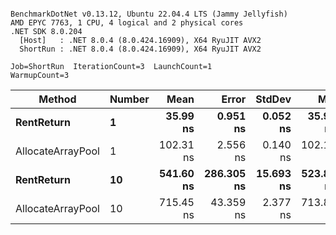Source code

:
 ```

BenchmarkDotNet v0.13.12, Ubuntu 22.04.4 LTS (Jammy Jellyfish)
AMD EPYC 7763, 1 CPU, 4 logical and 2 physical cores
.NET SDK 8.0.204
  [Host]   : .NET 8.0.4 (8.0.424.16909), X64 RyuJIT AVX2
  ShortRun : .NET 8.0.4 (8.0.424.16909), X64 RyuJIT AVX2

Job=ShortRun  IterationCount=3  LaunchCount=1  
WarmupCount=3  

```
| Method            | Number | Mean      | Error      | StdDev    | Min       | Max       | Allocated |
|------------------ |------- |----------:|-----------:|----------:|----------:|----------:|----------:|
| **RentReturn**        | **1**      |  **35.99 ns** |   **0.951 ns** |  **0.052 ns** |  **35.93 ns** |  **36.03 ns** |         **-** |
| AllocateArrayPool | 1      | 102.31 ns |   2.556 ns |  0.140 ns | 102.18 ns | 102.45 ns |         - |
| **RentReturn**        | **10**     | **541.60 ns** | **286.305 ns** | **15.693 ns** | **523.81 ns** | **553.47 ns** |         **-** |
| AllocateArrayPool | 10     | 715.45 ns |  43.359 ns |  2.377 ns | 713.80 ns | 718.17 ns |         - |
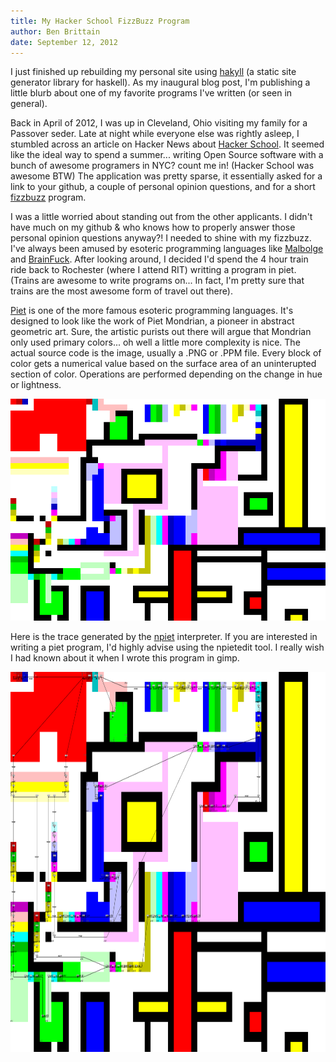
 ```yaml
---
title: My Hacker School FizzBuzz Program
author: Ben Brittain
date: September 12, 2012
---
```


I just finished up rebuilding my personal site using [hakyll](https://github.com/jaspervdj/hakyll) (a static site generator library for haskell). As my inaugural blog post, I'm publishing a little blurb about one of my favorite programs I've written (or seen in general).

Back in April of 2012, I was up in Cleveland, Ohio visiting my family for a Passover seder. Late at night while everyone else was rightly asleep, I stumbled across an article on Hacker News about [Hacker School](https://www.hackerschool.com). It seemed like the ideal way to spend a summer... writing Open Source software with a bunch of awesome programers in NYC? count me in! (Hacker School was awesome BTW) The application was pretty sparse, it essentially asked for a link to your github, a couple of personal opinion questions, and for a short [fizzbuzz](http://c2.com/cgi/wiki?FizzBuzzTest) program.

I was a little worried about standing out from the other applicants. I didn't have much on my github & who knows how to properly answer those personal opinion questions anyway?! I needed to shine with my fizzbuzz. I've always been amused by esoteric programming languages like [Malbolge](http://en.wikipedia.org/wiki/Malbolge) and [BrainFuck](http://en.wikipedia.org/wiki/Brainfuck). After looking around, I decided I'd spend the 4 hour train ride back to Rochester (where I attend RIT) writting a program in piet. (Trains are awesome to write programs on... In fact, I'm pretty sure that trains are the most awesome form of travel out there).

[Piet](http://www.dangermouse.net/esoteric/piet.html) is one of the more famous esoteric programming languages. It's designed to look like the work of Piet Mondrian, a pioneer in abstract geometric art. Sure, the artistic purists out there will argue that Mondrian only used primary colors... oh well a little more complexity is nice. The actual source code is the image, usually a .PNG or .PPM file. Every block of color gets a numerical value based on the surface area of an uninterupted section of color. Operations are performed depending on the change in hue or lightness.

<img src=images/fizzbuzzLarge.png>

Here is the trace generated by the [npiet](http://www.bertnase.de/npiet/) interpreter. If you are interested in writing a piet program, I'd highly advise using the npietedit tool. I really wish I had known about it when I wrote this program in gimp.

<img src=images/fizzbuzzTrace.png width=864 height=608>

..............................

TASK:
Word-for-word copy, no pictures: write out the entries above in full.

WRITTEN RESPONSE:
Source code

:
 ```

BenchmarkDotNet v0.13.12, Ubuntu 22.04.4 LTS (Jammy Jellyfish)
AMD EPYC 7763, 1 CPU, 4 logical and 2 physical cores
.NET SDK 8.0.204
  [Host]   : .NET 8.0.4 (8.0.424.16909), X64 RyuJIT AVX2
  ShortRun : .NET 8.0.4 (8.0.424.16909), X64 RyuJIT AVX2

Job=ShortRun  IterationCount=3  LaunchCount=1  
WarmupCount=3  

```
| Method            | Number | Mean      | Error      | StdDev    | Min       | Max       | Allocated |
|------------------ |------- |----------:|-----------:|----------:|----------:|----------:|----------:|
| **RentReturn**        | **1**      |  **35.99 ns** |   **0.951 ns** |  **0.052 ns** |  **35.93 ns** |  **36.03 ns** |         **-** |
| AllocateArrayPool | 1      | 102.31 ns |   2.556 ns |  0.140 ns | 102.18 ns | 102.45 ns |         - |
| **RentReturn**        | **10**     | **541.60 ns** | **286.305 ns** | **15.693 ns** | **523.81 ns** | **553.47 ns** |         **-** |
| AllocateArrayPool | 10     | 715.45 ns |  43.359 ns |  2.377 ns | 713.80 ns | 718.17 ns |         - |
 ```yaml
---
title: My Hacker School FizzBuzz Program
author: Ben Brittain
date: September 12, 2012
---
```


I just finished up rebuilding my personal site using [hakyll](https://github.com/jaspervdj/hakyll) (a static site generator library for haskell). As my inaugural blog post, I'm publishing a little blurb about one of my favorite programs I've written (or seen in general).

Back in April of 2012, I was up in Cleveland, Ohio visiting my family for a Passover seder. Late at night while everyone else was rightly asleep, I stumbled across an article on Hacker News about [Hacker School](https://www.hackerschool.com). It seemed like the ideal way to spend a summer... writing Open Source software with a bunch of awesome programers in NYC? count me in! (Hacker School was awesome BTW) The application was pretty sparse, it essentially asked for a link to your github, a couple of personal opinion questions, and for a short [fizzbuzz](http://c2.com/cgi/wiki?FizzBuzzTest) program.

I was a little worried about standing out from the other applicants. I didn't have much on my github & who knows how to properly answer those personal opinion questions anyway?! I needed to shine with my fizzbuzz. I've always been amused by esoteric programming languages like [Malbolge](http://en.wikipedia.org/wiki/Malbolge) and [BrainFuck](http://en.wikipedia.org/wiki/Brainfuck). After looking around, I decided I'd spend the 4 hour train ride back to Rochester (where I attend RIT) writting a program in piet. (Trains are awesome to write programs on... In fact, I'm pretty sure that trains are the most awesome form of travel out there).

[Piet](http://www.dangermouse.net/esoteric/piet.html) is one of the more famous esoteric programming languages. It's designed to look like the work of Piet Mondrian, a pioneer in abstract geometric art. Sure, the artistic purists out there will argue that Mondrian only used primary colors... oh well a little more complexity is nice. The actual source code is the image, usually a .PNG or .PPM file. Every block of color gets a numerical value based on the surface area of an uninterupted section of color. Operations are performed depending on the change in hue or lightness.

<img src=images/fizzbuzzLarge.png>

Here is the trace generated by the [npiet](http://www.bertnase.de/npiet/) interpreter. If you are interested in writing a piet program, I'd highly advise using the npietedit tool. I really wish I had known about it when I wrote this program in gimp.

<img src=images/fizzbuzzTrace.png width=864 height=608>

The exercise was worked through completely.